Washington –As part of the White House Jobs and Opportunity Tour, President Obama visited a Baltimore-based Judith P. Hoyer Early Child Care and Family Education Center (“Judy Center”) this morning, highlighting an important early childhood program as he aims to increase public investments in early learning education and development services.

First Five Years Fund Executive Director Kris Perry joined Education Secretary Arne Duncan and Health and Human Services Secretary Kathleen Sebelius earlier in March to tour an affiliate Judy Center in Takoma Park, Md. During this time, they witnessed first-hand the role these exemplary birth-to-five programs play in transforming the lives of vulnerable children, their families and the economic well-being of the broader community.

“Public investments in early learning make good economic sense,” Perry said. “Not only will two-parent working families gain the critical support they need for their youngest children, but the broader community will also feel the social and economic impact over the long-term.”

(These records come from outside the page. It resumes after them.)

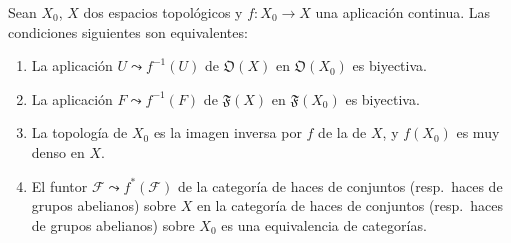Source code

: \begin{proposition}[10.2.1]
\label{IV.10.2.1}
Sean $X_0$, $X$ dos espacios topológicos y $f:X_0\to X$ una aplicación continua.
Las condiciones siguientes son equivalentes:
\begin{enumerate}[label=\emph{\alph*)}]
  \item La aplicación $U\leadsto f^{-1}(U)$ de $\mathfrak O(X)$ en $\mathfrak O(X_0)$ es biyectiva.
  \item[\rm a$'$)] La aplicación $F\leadsto f^{-1}(F)$ de $\mathfrak F(X)$ en $\mathfrak F(X_0)$ es biyectiva.
  \item La topología de $X_0$ es la imagen inversa por $f$ de la de $X$, y $f(X_0)$ es muy denso  en $X$.
  \item El funtor $\mathcal F\leadsto f^*(\mathcal F)$ de la categoría de haces de conjuntos (\textup{resp.}\ haces de grupos abelianos) sobre $X$ en la categoría de haces de conjuntos (\textup{resp.}\ haces de grupos abelianos) sobre $X_0$ es una equivalencia de categorías.
\end{enumerate}
\end{proposition}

Nobel Prize-winning economist James Heckman’s research shows investing in high-quality early learning for disadvantaged children from birth to five is not only the most effective way to prepare them for school, it also lifts the economy by paying dividends to their families and taxpayers for the life of the child. Early childhood investments yield a 7-10 percent return – per child, per year – through improved education, health and social outcomes and the reduced need for social spending.

“The demands of the global economy and 21st century workforce depend on these critical investments in early learning, and are supported by a better understanding of how skills are developed. The earliest learned skills and experiences have the greatest influence over later school achievement, college graduation, career choice, income level, healthy lifestyles and constructive social behaviors. Building skill upon skill from infancy through preschool, school and young adulthood is the best way to guarantee a highly valuable workforce that drives a strong national economy.”

Judy Centers are just one example of the local innovation happening around early childhood education. Republican and Democratic-led states alike are developing efficient and effective early childhood programs. Federal support will improve the quality of these programs and encourage continued state leadership, while reducing social costs and building a strong workforce.

“This evidenced-based, successful program exemplifies an important aspect of the President’s vision for early childhood. We look forward to working with the President and the early childhood education community over the course of the next few months to highlight similar programs for children birth-age five and to help develop a comprehensive plan for action moving forward.”